About 170 garment workers fainted at a factory in Kampong Speu yesterday, the first day Anful Garments Manufacturing reopened after being hit by a mass fainting incident on Monday, workers and government officials said yesterday.

The second mass fainting at the Hong Kong-owned factory, which supplies global retailer H&M, follows the release of a report commissioned by the Swedish retailer that claimed the cause of fainting at another factory that supplies it was “a case of mass pychogenic illness”, or “mass hysteria”.

Han Porn Kun, a doctor with the department of labor and a member of the ministry’s committee on research and prevention of fainting of workers, however, blamed yesterday’s fainting on the factory’s management. It had failed to improve the ventilation system and did not rearrange the production chain according to recommendations made by the committee following Monday’s mass fainting, he told the Post.

Opposition MP Mu Sochua, who visited the factory on Monday, also warned yesterday that global brands that produce garments in Cambodia should be very careful of “peddling this propaganda” about mass hysteria. “Cambodia may be a place where they can abuse workers, but at some point this is going to backfire and hit their customers,” she explained.

“If I were the buyers like H&M, Nike, Gap, I’d bring in a real expert to ensure their names are not tainted globally,” she said, dismissing the two-day investigation commissioned by H&M. It said that workers were being forced to work overtime in violation of labour law and at the same time that the faintings were caused by mass hysteria, she said.

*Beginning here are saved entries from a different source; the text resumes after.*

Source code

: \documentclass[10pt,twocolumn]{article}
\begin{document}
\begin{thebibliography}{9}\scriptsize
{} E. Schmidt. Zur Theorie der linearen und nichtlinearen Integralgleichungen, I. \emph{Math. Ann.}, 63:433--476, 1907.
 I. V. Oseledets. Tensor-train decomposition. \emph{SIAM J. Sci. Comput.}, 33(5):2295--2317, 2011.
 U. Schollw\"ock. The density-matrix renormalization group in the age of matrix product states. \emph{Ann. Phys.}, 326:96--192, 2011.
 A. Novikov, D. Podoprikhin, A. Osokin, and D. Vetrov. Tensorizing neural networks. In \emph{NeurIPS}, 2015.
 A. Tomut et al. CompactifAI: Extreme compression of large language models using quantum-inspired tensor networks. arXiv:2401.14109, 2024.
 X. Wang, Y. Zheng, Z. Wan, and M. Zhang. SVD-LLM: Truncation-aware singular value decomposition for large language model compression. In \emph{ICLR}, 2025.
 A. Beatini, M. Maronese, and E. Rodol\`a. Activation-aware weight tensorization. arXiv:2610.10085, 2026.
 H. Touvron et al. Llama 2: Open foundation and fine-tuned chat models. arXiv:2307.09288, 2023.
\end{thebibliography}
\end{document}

Anful employee Sim Ra said workers were complaining of numbness in their hands and knees before they started fainting. “My head started aching, I suddenly felt tired, and then I began vomiting,” she said.

Han Porn Kun said the fainting on Monday was caused by the spraying of insecticides on fabrics and said yesterday’s fainting was a result of its failure to clean its environment as it had been ordered to do.

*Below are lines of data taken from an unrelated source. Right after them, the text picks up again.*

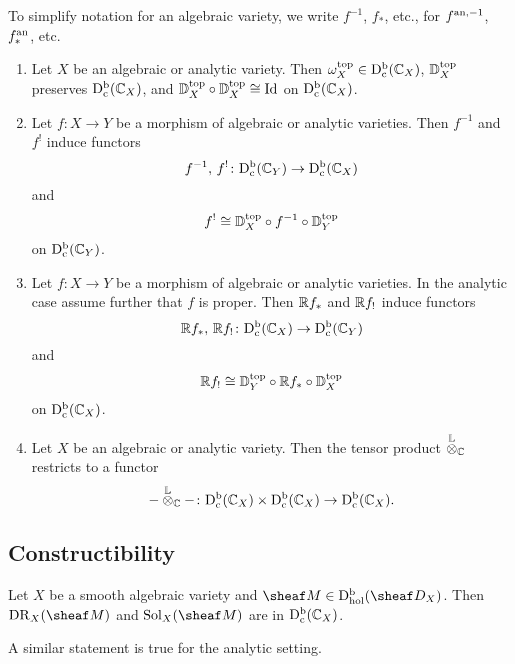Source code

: \documentclass[number-in-sections,a4paper]{notes}
\begin{document}
To simplify notation for an algebraic variety, we write $f^{-1}$, $f_*$, etc., for $f^{{\mathrm{an}},-1}$, $f^{\mathrm{an}}_*$, etc.

\begin{Theorem}\leavevmode
    \begin{enumerate}
        \item Let $X$ be an algebraic or analytic variety.
            Then $\omega^{\mathrm{top}}_X \in \mathrm{D}^{\mathrm{b}}_{\mathrm{c}}({\mathbb{C}}_{X})$, $\mathbb{D}^{\mathrm{top}}_X$ preserves $\mathrm{D}^{\mathrm{b}}_{\mathrm{c}}({\mathbb{C}}_{X})$, and $\mathbb{D}^{\mathrm{top}}_X \circ \mathbb{D}^{\mathrm{top}}_X \cong {\mathrm{Id}_{}}$ on $\mathrm{D}^{\mathrm{b}}_{\mathrm{c}}({\mathbb{C}}_{X})$.
        \item Let $f\colon X \to Y$ be a morphism of algebraic or analytic varieties.
            Then $f^{-1}$ and $f^!$ induce functors
            \[
                f^{-1},\, f^!\colon \mathrm{D}^{\mathrm{b}}_{\mathrm{c}}({\mathbb{C}}_{Y}) \to \mathrm{D}^{\mathrm{b}}_{\mathrm{c}}({\mathbb{C}}_{X})
            \]
            and
            \[
                f^! \cong \mathbb{D}^{\mathrm{top}}_X \circ f^{-1} \circ \mathbb{D}^{\mathrm{top}}_Y
            \]
            on $\mathrm{D}^{\mathrm{b}}_{\mathrm{c}}({\mathbb{C}}_{Y})$.
        \item Let $f\colon X \to Y$ be a morphism of algebraic or analytic varieties.
            In the analytic case assume further that $f$ is proper.
            Then ${\mathbb{R}} f_*$ and ${\mathbb{R}} f_!$ induce functors
            \[
                {\mathbb{R}} f_*,\, {\mathbb{R}} f_!\colon \mathrm{D}^{\mathrm{b}}_{\mathrm{c}}({\mathbb{C}}_{X}) \to \mathrm{D}^{\mathrm{b}}_{\mathrm{c}}({\mathbb{C}}_{Y})
            \]
            and
            \[
                {\mathbb{R}} f_! \cong \mathbb{D}^{\mathrm{top}}_Y \circ {\mathbb{R}} f_* \circ \mathbb{D}^{\mathrm{top}}_X
            \]
            on $\mathrm{D}^{\mathrm{b}}_{\mathrm{c}}({\mathbb{C}}_{X})$.
        \item Let $X$ be an algebraic or analytic variety.
            Then the tensor product $\mathbin{\overset{{\mathbb{L}}}{\otimes}}_{{\mathbb{C}}}$ restricts to a functor
            \[
                - \mathbin{\overset{{\mathbb{L}}}{\otimes}}_{\mathbb{C}} -\colon \mathrm{D}^{\mathrm{b}}_{\mathrm{c}}({\mathbb{C}}_{X}) \times \mathrm{D}^{\mathrm{b}}_{\mathrm{c}}({\mathbb{C}}_{X}) \to \mathrm{D}^{\mathrm{b}}_{\mathrm{c}}({\mathbb{C}}_{X}).
            \]
    \end{enumerate}
\end{Theorem}

\subsection{Constructibility}

\begin{Theorem}
    Let $X$ be a smooth algebraic variety and $\sheaf M \in \catDbDModhol{X}$.
    Then $\DR_X(\sheaf M)$ and $\Sol_X(\sheaf M)$ are in $\mathrm{D}^{\mathrm{b}}_{\mathrm{c}}({\mathbb{C}}_{X})$.
\end{Theorem}

\begin{Remark}
    A similar statement is true for the analytic setting.
\end{Remark}
\end{document}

However, Ou Ta, an administrative officer at Anful, said the factory had cleaned its workspaces and blamed the fainting on hysteria.

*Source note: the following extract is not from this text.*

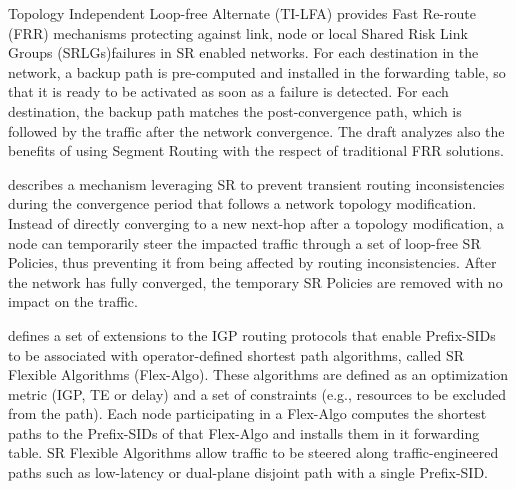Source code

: Topology Independent Loop-free Alternate (TI-LFA) \cite{id-segment-routing-ti-lfa} provides Fast Re-route (FRR) mechanisms protecting against link, node or local Shared Risk Link Groups (SRLGs)failures in SR enabled networks. For each destination in the network, a backup path is pre-computed and installed in the forwarding table, so that it is ready to be activated as soon as a failure is detected. For each destination, the backup path matches the post-convergence path, which is followed by the traffic after the network convergence. The draft analyzes also the benefits of using Segment Routing with the respect of traditional FRR solutions.

\cite{id-segment-routing-uloop} describes a mechanism leveraging SR to prevent transient routing inconsistencies during the convergence period that follows a network topology modification. Instead of directly converging to a new next-hop after a topology modification, a node can temporarily steer the impacted traffic through a set of loop-free SR Policies, thus preventing it from being affected by routing inconsistencies. After the network has fully converged, the temporary SR Policies are removed with no impact on the traffic.

\cite{ietf-lsr-flex-algo} defines a set of extensions to the IGP routing protocols that enable Prefix-SIDs to be associated with operator-defined shortest path algorithms, called SR Flexible Algorithms (Flex-Algo). These algorithms are defined as an optimization metric (IGP, TE or delay) and a set of constraints (e.g., resources to be excluded from the path). Each node participating in a Flex-Algo computes the shortest paths to the Prefix-SIDs of that Flex-Algo and installs them in it forwarding table. SR Flexible Algorithms allow traffic to be steered along traffic-engineered paths such as low-latency or dual-plane disjoint path with a single Prefix-SID.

Han Porn Kun said the factory would be shut until Tuesday so that it could make the improvements to its workplace it was instructed to do.

Mu Sochua said the solution was better wages and improved working environments. “This is not something that is going to go away,” she said.

H&M has yet to respond to questions about the investigation into mass faintings at M&V Manufacturing International in August. Both factories are monitored by the International Labour Organisation’s Better Factories Cambodia program, which is conducting a probe into the faintings that have shut numerous garment factories.

Mu Sochua said inflation was increasing faster than wages and that workers were as a result “unable to put enough calories into their bodies to do their work”.